BEGIN Working data

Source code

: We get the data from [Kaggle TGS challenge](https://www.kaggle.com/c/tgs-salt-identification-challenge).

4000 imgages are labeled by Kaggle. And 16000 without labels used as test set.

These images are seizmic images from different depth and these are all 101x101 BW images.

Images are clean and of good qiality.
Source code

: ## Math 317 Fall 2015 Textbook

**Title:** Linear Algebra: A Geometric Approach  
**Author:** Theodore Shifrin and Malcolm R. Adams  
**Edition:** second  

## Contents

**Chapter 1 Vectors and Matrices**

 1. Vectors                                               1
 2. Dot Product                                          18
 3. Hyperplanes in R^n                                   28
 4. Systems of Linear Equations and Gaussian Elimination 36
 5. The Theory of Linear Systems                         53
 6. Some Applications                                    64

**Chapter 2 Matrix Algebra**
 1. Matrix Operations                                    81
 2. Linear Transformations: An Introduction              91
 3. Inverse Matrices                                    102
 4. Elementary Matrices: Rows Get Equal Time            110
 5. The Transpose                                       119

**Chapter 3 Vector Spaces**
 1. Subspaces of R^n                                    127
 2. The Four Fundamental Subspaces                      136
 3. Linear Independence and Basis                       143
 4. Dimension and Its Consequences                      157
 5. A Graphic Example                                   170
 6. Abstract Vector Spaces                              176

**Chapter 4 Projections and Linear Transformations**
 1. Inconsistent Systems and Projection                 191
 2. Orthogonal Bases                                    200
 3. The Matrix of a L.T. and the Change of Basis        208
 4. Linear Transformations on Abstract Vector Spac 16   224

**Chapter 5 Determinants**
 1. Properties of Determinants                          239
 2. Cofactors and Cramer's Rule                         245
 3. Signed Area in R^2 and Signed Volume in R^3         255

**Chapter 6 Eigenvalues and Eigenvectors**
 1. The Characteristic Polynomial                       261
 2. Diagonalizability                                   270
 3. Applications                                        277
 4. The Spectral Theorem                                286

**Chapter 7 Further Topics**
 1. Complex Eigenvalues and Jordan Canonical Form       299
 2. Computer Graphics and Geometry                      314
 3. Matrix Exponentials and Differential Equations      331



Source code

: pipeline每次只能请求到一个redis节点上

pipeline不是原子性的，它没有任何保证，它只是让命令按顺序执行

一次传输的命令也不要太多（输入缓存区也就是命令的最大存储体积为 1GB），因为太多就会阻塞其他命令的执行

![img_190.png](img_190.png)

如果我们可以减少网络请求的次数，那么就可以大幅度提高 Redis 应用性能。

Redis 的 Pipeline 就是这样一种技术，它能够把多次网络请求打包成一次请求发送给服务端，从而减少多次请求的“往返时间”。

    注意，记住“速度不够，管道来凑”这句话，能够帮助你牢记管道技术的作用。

END Working data

> [Exercise description]: Beginning at the line with "如果我们可以减少网络请求的次数，那么就可以大幅度提高 Redis 应用性能。" and ending at the last line of the entries, print every line exactly.

> [Answer to this exercise]:
如果我们可以减少网络请求的次数，那么就可以大幅度提高 Redis 应用性能。

Redis 的 Pipeline 就是这样一种技术，它能够把多次网络请求打包成一次请求发送给服务端，从而减少多次请求的“往返时间”。

    注意，记住“速度不够，管道来凑”这句话，能够帮助你牢记管道技术的作用。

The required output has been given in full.